*** Opening of DATA PROVIDED ***

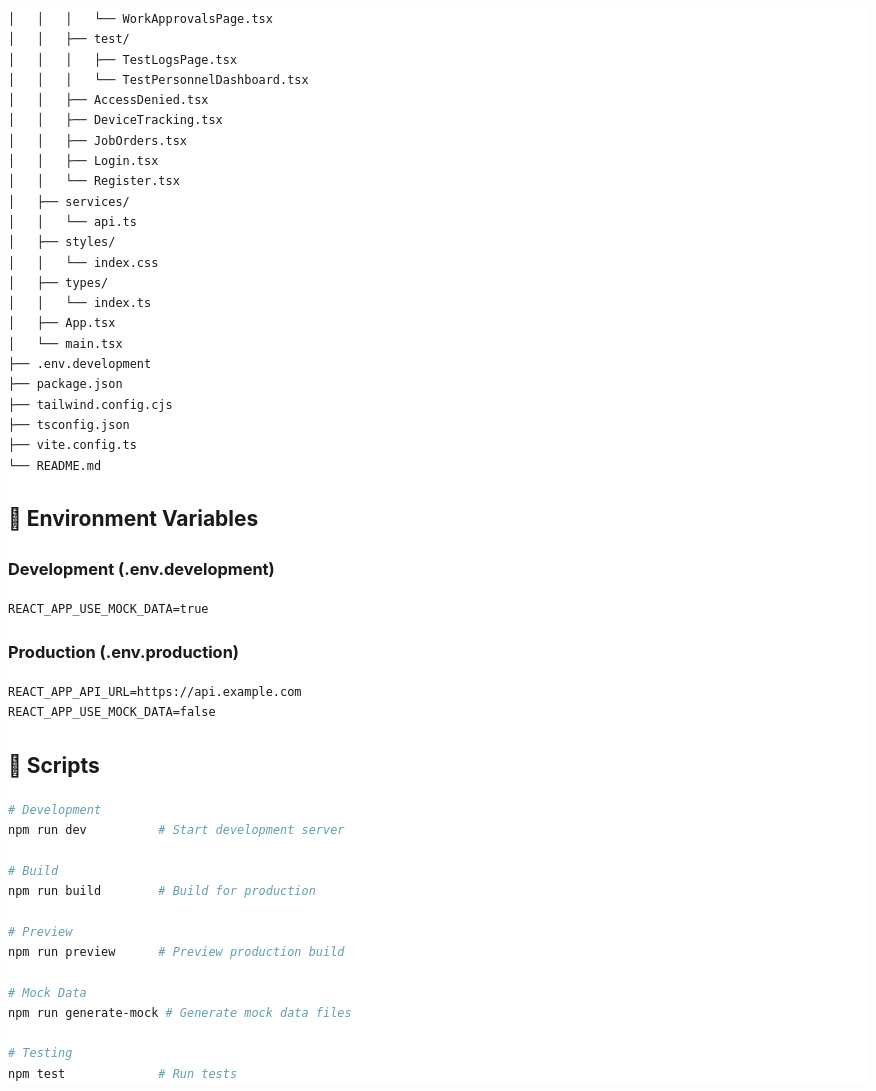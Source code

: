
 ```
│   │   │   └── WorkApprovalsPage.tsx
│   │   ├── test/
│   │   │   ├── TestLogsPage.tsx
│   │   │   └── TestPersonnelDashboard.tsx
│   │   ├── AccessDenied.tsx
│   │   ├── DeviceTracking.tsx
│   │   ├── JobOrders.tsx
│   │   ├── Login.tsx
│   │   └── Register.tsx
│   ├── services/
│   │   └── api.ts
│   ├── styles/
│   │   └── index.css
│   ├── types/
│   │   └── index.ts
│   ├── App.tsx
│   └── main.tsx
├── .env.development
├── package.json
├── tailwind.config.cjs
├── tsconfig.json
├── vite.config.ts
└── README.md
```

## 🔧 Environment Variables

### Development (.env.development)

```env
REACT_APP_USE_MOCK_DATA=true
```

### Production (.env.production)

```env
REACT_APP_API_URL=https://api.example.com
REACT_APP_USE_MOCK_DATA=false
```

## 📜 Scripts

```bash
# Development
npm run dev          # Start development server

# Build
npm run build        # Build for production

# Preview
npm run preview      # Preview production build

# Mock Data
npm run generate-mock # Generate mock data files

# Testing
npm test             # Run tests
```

*** Close of DATA PROVIDED ***

The answer consists of the line holding "### Development (.env.development)" and every line after it up to the end of the records, word for word.

### Development (.env.development)

```env
REACT_APP_USE_MOCK_DATA=true
```

### Production (.env.production)

```env
REACT_APP_API_URL=https://api.example.com
REACT_APP_USE_MOCK_DATA=false
```

## 📜 Scripts

```bash
# Development
npm run dev          # Start development server

# Build
npm run build        # Build for production

# Preview
npm run preview      # Preview production build

# Mock Data
npm run generate-mock # Generate mock data files

# Testing
npm test             # Run tests
```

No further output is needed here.